### What to work on
Copies of all lines that contain "pageanchor" are needed; take them from the data below.

### Collected data entries

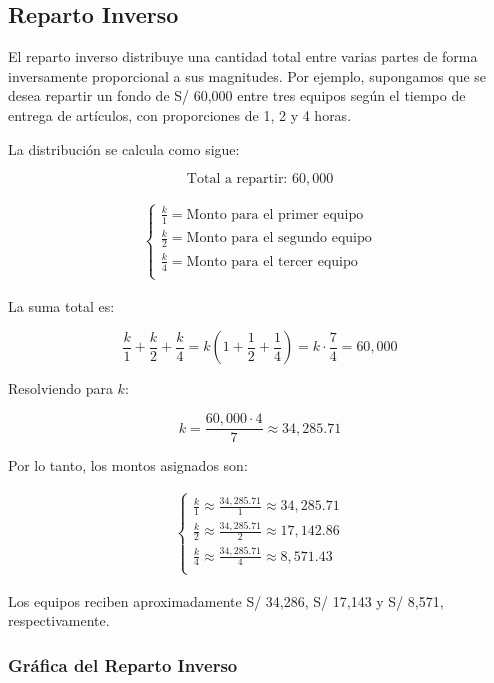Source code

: \documentclass[
  stu,
  floatsintext,
  longtable,
  a4paper,
  nolmodern,
  notxfonts,
  notimes,
  colorlinks=true,linkcolor=blue,citecolor=blue,urlcolor=blue]{apa7}
\begin{document}
\subsection{Reparto Inverso}\label{reparto-inverso}

El reparto inverso distribuye una cantidad total entre varias partes de
forma inversamente proporcional a sus magnitudes. Por ejemplo,
supongamos que se desea repartir un fondo de S/ 60,000 entre tres
equipos según el tiempo de entrega de artículos, con proporciones de 1,
2 y 4 horas.

La distribución se calcula como sigue:

\[
\text{Total a repartir: } 60,000
\]

\begin{align*}
\begin{cases}
\frac{k}{1} = \text{Monto para el primer equipo} \\
\frac{k}{2} = \text{Monto para el segundo equipo} \\
\frac{k}{4} = \text{Monto para el tercer equipo} \\
\end{cases}
\end{align*}

La suma total es:

\[
\frac{k}{1} + \frac{k}{2} + \frac{k}{4} = k \left(1 + \frac{1}{2} + \frac{1}{4}\right) = k \cdot \frac{7}{4} = 60,000
\]

Resolviendo para \(k\):

\[
k = \frac{60,000 \cdot 4}{7} \approx 34,285.71
\]

Por lo tanto, los montos asignados son:

\begin{align*}
\begin{cases}
\frac{k}{1} \approx \frac{34,285.71}{1} \approx 34,285.71 \\
\frac{k}{2} \approx \frac{34,285.71}{2} \approx 17,142.86 \\
\frac{k}{4} \approx \frac{34,285.71}{4} \approx 8,571.43 \\
\end{cases}
\end{align*}

Los equipos reciben aproximadamente S/ 34,286, S/ 17,143 y S/ 8,571,
respectivamente.

\subsubsection{Gráfica del Reparto
Inverso}\label{gruxe1fica-del-reparto-inverso}
\end{document}
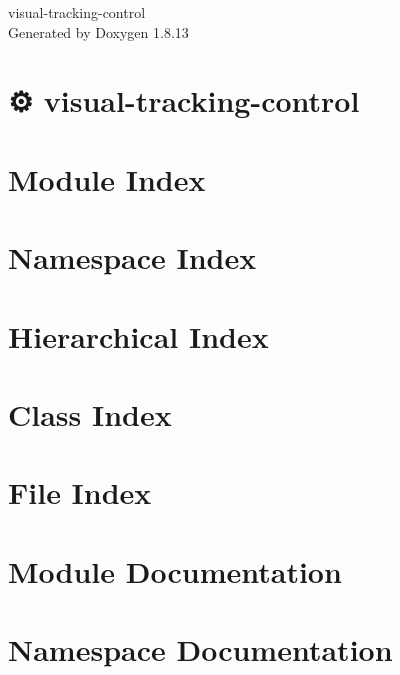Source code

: \documentclass[twoside]{book}
\newcommand{\+}{\discretionary{\mbox{\scriptsize$\hookleftarrow$}}{}{}}
\newcommand{\clearemptydoublepage}{%
  \newpage{\pagestyle{empty}\cleardoublepage}%
}
\begin{document}
\hypersetup{pageanchor=false,
             bookmarksnumbered=true,
             pdfencoding=unicode
            }
\begin{titlepage}
\vspace*{7cm}
\begin{center}%
{\Large visual-\/tracking-\/control }\\
\vspace*{1cm}
{\large Generated by Doxygen 1.8.13}\\
\end{center}
\end{titlepage}
\clearemptydoublepage
{}
\tableofcontents
\clearemptydoublepage
{}
\hypersetup{pageanchor=true}

\chapter{⚙️ visual-\/tracking-\/control}
\label{index}\hypertarget{index}{}
\chapter{Module Index}

\chapter{Namespace Index}

\chapter{Hierarchical Index}

\chapter{Class Index}

\chapter{File Index}

\chapter{Module Documentation}



\chapter{Namespace Documentation}

\end{document}
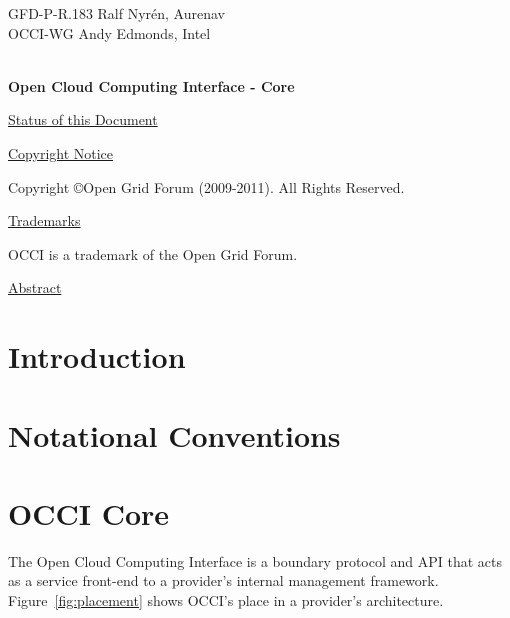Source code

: \documentclass[10pt,a4paper]{article}
\begin{document}
\thispagestyle{empty}

GFD-P-R.183 \hfill  {Ralf Nyrén, Aurenav}\\
OCCI-WG \hfill  Andy Edmonds, Intel\\
\\

\vspace*{0.5in}

\begin{Large}
\textbf{Open Cloud Computing Interface - Core}
\end{Large}

\vspace*{0.5in}

\underline{Status of this Document}



\underline{Copyright Notice}

Copyright \copyright Open Grid Forum (2009-2011). All Rights Reserved.

\underline{Trademarks}

OCCI is a trademark of the Open Grid Forum.

\underline{Abstract}



\newpage
\tableofcontents
\newpage

\section{Introduction}


\section{Notational Conventions}


\section{OCCI Core}
The Open Cloud Computing Interface is a boundary protocol and API that
acts as a service front-end to a provider's internal management
framework. Figure~\ref{fig:placement} shows OCCI's place in a
provider's architecture.
\end{document}
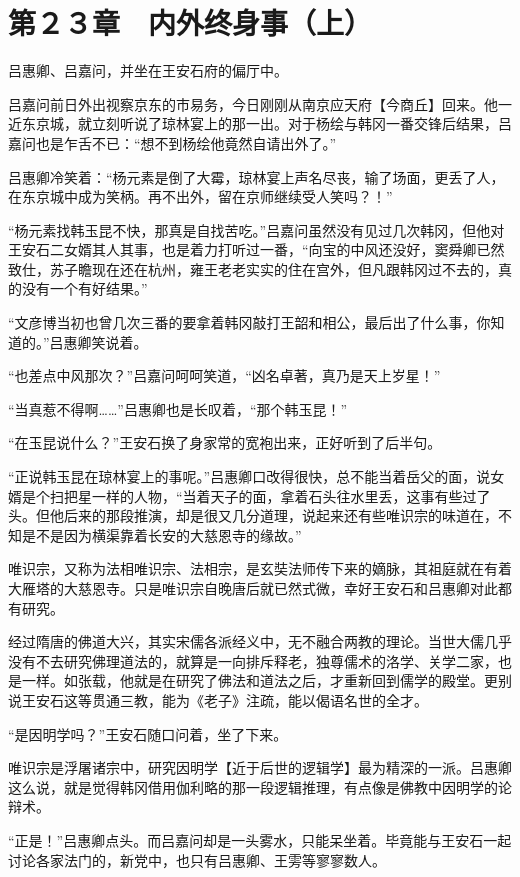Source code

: \section{第２３章　内外终身事（上）}

吕惠卿、吕嘉问，并坐在王安石府的偏厅中。

吕嘉问前日外出视察京东的市易务，今日刚刚从南京应天府【今商丘】回来。他一近东京城，就立刻听说了琼林宴上的那一出。对于杨绘与韩冈一番交锋后结果，吕嘉问也是乍舌不已：“想不到杨绘他竟然自请出外了。”

吕惠卿冷笑着：“杨元素是倒了大霉，琼林宴上声名尽丧，输了场面，更丢了人，在东京城中成为笑柄。再不出外，留在京师继续受人笑吗？！”

“杨元素找韩玉昆不快，那真是自找苦吃。”吕嘉问虽然没有见过几次韩冈，但他对王安石二女婿其人其事，也是着力打听过一番，“向宝的中风还没好，窦舜卿已然致仕，苏子瞻现在还在杭州，雍王老老实实的住在宫外，但凡跟韩冈过不去的，真的没有一个有好结果。”

“文彦博当初也曾几次三番的要拿着韩冈敲打王韶和相公，最后出了什么事，你知道的。”吕惠卿笑说着。

“也差点中风那次？”吕嘉问呵呵笑道，“凶名卓著，真乃是天上岁星！”

“当真惹不得啊……”吕惠卿也是长叹着，“那个韩玉昆！”

“在玉昆说什么？”王安石换了身家常的宽袍出来，正好听到了后半句。

“正说韩玉昆在琼林宴上的事呢。”吕惠卿口改得很快，总不能当着岳父的面，说女婿是个扫把星一样的人物，“当着天子的面，拿着石头往水里丢，这事有些过了头。但他后来的那段推演，却是很又几分道理，说起来还有些唯识宗的味道在，不知是不是因为横渠靠着长安的大慈恩寺的缘故。”

唯识宗，又称为法相唯识宗、法相宗，是玄奘法师传下来的嫡脉，其祖庭就在有着大雁塔的大慈恩寺。只是唯识宗自晚唐后就已然式微，幸好王安石和吕惠卿对此都有研究。

经过隋唐的佛道大兴，其实宋儒各派经义中，无不融合两教的理论。当世大儒几乎没有不去研究佛理道法的，就算是一向排斥释老，独尊儒术的洛学、关学二家，也是一样。如张载，他就是在研究了佛法和道法之后，才重新回到儒学的殿堂。更别说王安石这等贯通三教，能为《老子》注疏，能以偈语名世的全才。

“是因明学吗？”王安石随口问着，坐了下来。

唯识宗是浮屠诸宗中，研究因明学【近于后世的逻辑学】最为精深的一派。吕惠卿这么说，就是觉得韩冈借用伽利略的那一段逻辑推理，有点像是佛教中因明学的论辩术。

“正是！”吕惠卿点头。而吕嘉问却是一头雾水，只能呆坐着。毕竟能与王安石一起讨论各家法门的，新党中，也只有吕惠卿、王雱等寥寥数人。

### Response to this task
\hypersetup{pageanchor=false,
\hypersetup{pageanchor=true}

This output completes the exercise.